-- Aim of the exercise --
Tally the lines below that contain "Sydney". The number is the whole answer.

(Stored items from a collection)
#####

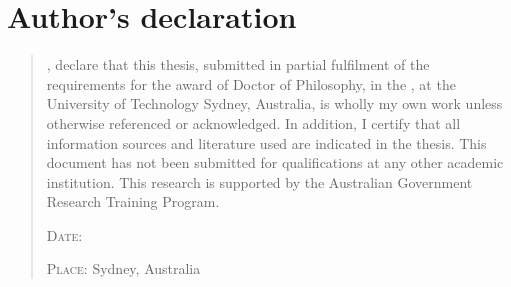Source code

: \chapter*{Author's declaration}
\begin{SingleSpace}
\begin{quote}
,  
\emph{\utsname} declare that this thesis, submitted in partial fulfilment of the requirements for
the award of Doctor of Philosophy, 
in the \emph{\utsschool}, 
\emph{\utsfaculty}
at the University of Technology Sydney, Australia, is wholly my own work unless otherwise referenced or acknowledged. 
In addition, I certify that all information sources and literature used are indicated in the thesis.
This document has not been submitted for qualifications at any other academic institution.
%
This research is supported by the Australian Government Research Training Program.

\noindent

\noindent
{}


\vspace{0.35cm}
\noindent 
\hspace{-0.75cm}\textsc{Date: } \DTMdate{\utsyear-\utsmonth-\utsday}

\noindent 
\hspace{-0.75cm}\textsc{Place: } Sydney, Australia

\end{quote}
\end{SingleSpace}
\clearpage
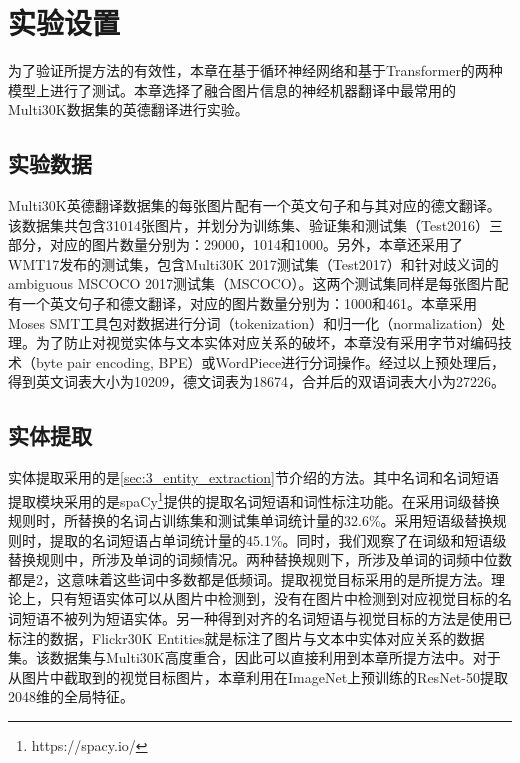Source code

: \section{实验设置}
为了验证所提方法的有效性，本章在基于循环神经网络和基于Transformer的两种模型上进行了测试。本章选择了融合图片信息的神经机器翻译中最常用的Multi30K数据集的英德翻译进行实验。

\subsection{实验数据}
Multi30K英德翻译数据集的每张图片配有一个英文句子和与其对应的德文翻译。该数据集共包含31014张图片，并划分为训练集、验证集和测试集（Test2016）三部分，对应的图片数量分别为：29000，1014和1000。另外，本章还采用了WMT17发布的测试集，包含Multi30K 2017测试集（Test2017）和针对歧义词的ambiguous MSCOCO 2017测试集（MSCOCO）。这两个测试集同样是每张图片配有一个英文句子和德文翻译，对应的图片数量分别为：1000和461。本章采用Moses SMT工具包对数据进行分词（tokenization）和归一化（normalization）处理。为了防止对视觉实体与文本实体对应关系的破坏，本章没有采用字节对编码技术（byte pair encoding, BPE）或WordPiece进行分词操作。经过以上预处理后，得到英文词表大小为10209，德文词表为18674，合并后的双语词表大小为27226。

\subsection{实体提取}
\label{sec:3_setup_entity_extraction}
实体提取采用的是\ref{sec:3_entity_extraction}节介绍的方法。其中名词和名词短语提取模块采用的是spaCy\footnote{https://spacy.io/}提供的提取名词短语和词性标注功能。在采用词级替换规则时，所替换的名词占训练集和测试集单词统计量的32.6\%。采用短语级替换规则时，提取的名词短语占单词统计量的45.1\%。同时，我们观察了在词级和短语级替换规则中，所涉及单词的词频情况。两种替换规则下，所涉及单词的词频中位数都是2，这意味着这些词中多数都是低频词。提取视觉目标采用的是所提方法。理论上，只有短语实体可以从图片中检测到，没有在图片中检测到对应视觉目标的名词短语不被列为短语实体。另一种得到对齐的名词短语与视觉目标的方法是使用已标注的数据，Flickr30K Entities就是标注了图片与文本中实体对应关系的数据集。该数据集与Multi30K高度重合，因此可以直接利用到本章所提方法中。对于从图片中截取到的视觉目标图片，本章利用在ImageNet上预训练的ResNet-50提取2048维的全局特征。

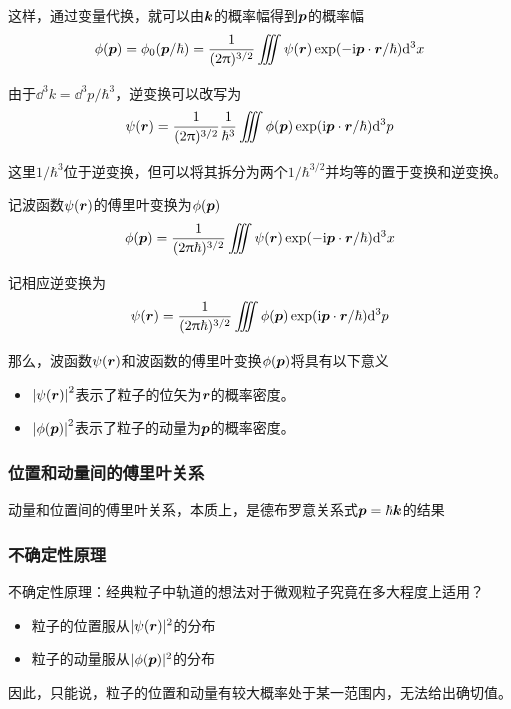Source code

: \begin{frame}
    这样，通过变量代换，就可以由$\vb*{k}$的概率幅得到$\vb*{p}$的概率幅
    \begin{equation}
        \phi(\vb*{p})=
        \phi_0(\vb*{p}/\hbar)=
        \frac{1}{(2\pi)^{3/2}}\Itnt\psi(\vb*{r})
        \exp(-\i\vb*{p}\cdot\vb*{r}/\hbar)\dd^3x
    \end{equation}
    由于$\dd^3k=\dd^3p/\hbar^3$，逆变换可以改写为
    \begin{equation}
        \psi(\vb*{r})=\frac{1}{(2\pi)^{3/2}}\frac{1}{\hbar^3}\Itnt\phi(\vb*{p})\exp(\i\vb*{p}\cdot\vb*{r}/\hbar)\dd^3p
    \end{equation}
    这里$1/\hbar^3$位于逆变换，但可以将其拆分为两个$1/\hbar^{3/2}$并均等的置于变换和逆变换。
\end{frame}

\begin{frame}
    \begin{theorem}[波函数的傅里叶变换]
        \setlength{\parskip}{0pt}
        记波函数$\psi(\vb*{r})$的傅里叶变换为$\phi(\vb*{p})$
        \begin{equation}
            \phi(\vb*{p})=\frac{1}{(2\pi\hbar)^{3/2}}\Itnt\psi(\vb*{r})\exp(-\i\vb*{p}\cdot\vb*{r}/\hbar)\dd^3x
        \end{equation}
        记相应逆变换为
        \begin{equation}
            \psi(\vb*{r})=\frac{1}{(2\pi\hbar)^{3/2}}\Itnt\phi(\vb*{p})\exp(\i\vb*{p}\cdot\vb*{r}/\hbar)\dd^3p
        \end{equation}
        那么，波函数$\psi(\vb*{r})$和波函数的傅里叶变换$\phi(\vb*{p})$将具有以下意义
        \begin{itemize}
            \item $\abs{\psi(\vb*{r})}^2$表示了粒子的位矢为$\vb*{r}$的概率密度。
            \item $\abs{\phi(\vb*{p})}^2$表示了粒子的动量为$\vb*{p}$的概率密度。
        \end{itemize}
    \end{theorem}
\end{frame}

\begin{frame}
    \frametitle{位置和动量间的傅里叶关系}
    动量和位置间的傅里叶关系，本质上，是德布罗意关系式$\vb*{p}=\hbar\vb*{k}$的结果
\end{frame}

\begin{frame}
    \frametitle{不确定性原理}
    不确定性原理：经典粒子中轨道的想法对于微观粒子究竟在多大程度上适用？

    \begin{itemize}
        \item 粒子的位置服从$|\psi(\vb*{r})|^2$的分布
        \item 粒子的动量服从$|\phi(\vb*{p})|^2$的分布
    \end{itemize}
    因此，只能说，粒子的位置和动量有较大概率处于某一范围内，无法给出确切值。
\end{frame}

#####

-- Exercise solution --
2